_Assignment_:
Report back every line below that carries the word "about".

_Records to use_:
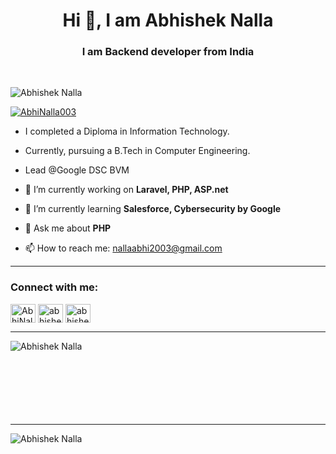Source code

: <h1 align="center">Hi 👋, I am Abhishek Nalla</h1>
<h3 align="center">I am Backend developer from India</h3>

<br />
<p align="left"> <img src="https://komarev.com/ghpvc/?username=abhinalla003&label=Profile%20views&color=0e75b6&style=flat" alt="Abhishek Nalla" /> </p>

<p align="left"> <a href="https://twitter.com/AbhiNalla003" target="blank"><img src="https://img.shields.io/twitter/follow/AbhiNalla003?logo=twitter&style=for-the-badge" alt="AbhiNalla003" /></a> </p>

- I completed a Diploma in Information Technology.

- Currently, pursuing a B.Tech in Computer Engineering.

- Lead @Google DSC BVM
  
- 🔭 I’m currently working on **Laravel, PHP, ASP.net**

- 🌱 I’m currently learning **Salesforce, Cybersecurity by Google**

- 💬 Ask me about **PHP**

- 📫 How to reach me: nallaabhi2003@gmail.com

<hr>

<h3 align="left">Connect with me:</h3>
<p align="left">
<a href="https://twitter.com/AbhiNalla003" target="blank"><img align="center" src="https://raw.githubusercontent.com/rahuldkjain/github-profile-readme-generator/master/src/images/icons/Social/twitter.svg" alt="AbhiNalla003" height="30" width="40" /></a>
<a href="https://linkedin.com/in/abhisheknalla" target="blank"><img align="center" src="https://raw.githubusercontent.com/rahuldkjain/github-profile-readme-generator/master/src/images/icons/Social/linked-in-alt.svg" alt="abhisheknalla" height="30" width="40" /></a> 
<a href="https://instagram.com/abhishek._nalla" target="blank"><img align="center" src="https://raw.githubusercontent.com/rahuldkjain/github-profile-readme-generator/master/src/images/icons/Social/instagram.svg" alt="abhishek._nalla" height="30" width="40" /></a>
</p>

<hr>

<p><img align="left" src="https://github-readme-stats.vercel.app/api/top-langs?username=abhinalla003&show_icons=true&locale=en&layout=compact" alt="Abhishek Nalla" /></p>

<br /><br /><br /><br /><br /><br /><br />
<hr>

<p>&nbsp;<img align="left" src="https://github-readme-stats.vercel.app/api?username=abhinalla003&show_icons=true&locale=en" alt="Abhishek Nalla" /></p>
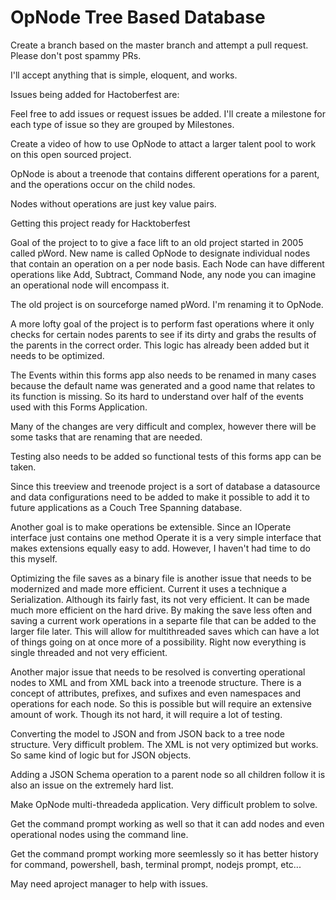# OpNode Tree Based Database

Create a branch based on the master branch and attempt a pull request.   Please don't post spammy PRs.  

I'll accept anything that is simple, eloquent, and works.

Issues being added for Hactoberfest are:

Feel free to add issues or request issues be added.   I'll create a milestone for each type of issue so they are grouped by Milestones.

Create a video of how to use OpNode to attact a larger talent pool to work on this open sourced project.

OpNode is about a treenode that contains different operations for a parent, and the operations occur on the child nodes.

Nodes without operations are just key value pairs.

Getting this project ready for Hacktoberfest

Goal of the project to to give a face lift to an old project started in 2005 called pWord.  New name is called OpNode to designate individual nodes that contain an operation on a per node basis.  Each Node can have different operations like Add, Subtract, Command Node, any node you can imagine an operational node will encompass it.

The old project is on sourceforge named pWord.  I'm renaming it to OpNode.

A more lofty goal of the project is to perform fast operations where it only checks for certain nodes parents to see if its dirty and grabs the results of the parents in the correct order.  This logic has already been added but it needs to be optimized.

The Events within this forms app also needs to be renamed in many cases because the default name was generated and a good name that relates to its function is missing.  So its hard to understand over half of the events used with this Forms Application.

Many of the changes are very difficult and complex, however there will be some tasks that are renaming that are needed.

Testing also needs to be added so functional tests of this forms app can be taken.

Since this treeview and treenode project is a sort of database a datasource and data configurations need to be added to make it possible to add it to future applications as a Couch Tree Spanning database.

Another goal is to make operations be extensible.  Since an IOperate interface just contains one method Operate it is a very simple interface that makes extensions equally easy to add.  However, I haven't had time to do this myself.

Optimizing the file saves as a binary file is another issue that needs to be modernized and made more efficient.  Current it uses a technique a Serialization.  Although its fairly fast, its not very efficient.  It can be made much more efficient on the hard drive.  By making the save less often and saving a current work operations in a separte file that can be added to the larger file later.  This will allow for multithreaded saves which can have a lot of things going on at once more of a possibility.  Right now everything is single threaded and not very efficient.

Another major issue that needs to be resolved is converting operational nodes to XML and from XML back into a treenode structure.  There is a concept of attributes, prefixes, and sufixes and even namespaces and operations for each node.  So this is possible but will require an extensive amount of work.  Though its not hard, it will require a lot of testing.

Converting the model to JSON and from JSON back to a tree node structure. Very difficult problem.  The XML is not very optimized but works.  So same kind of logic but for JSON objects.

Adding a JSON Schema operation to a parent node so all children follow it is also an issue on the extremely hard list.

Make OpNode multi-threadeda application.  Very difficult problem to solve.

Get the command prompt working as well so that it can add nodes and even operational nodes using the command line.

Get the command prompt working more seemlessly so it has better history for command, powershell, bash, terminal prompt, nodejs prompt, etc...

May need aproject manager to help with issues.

_Problem solution_:
- 💬 Ask me about **PHP**
OpNode is about a treenode that contains different operations for a parent, and the operations occur on the child nodes.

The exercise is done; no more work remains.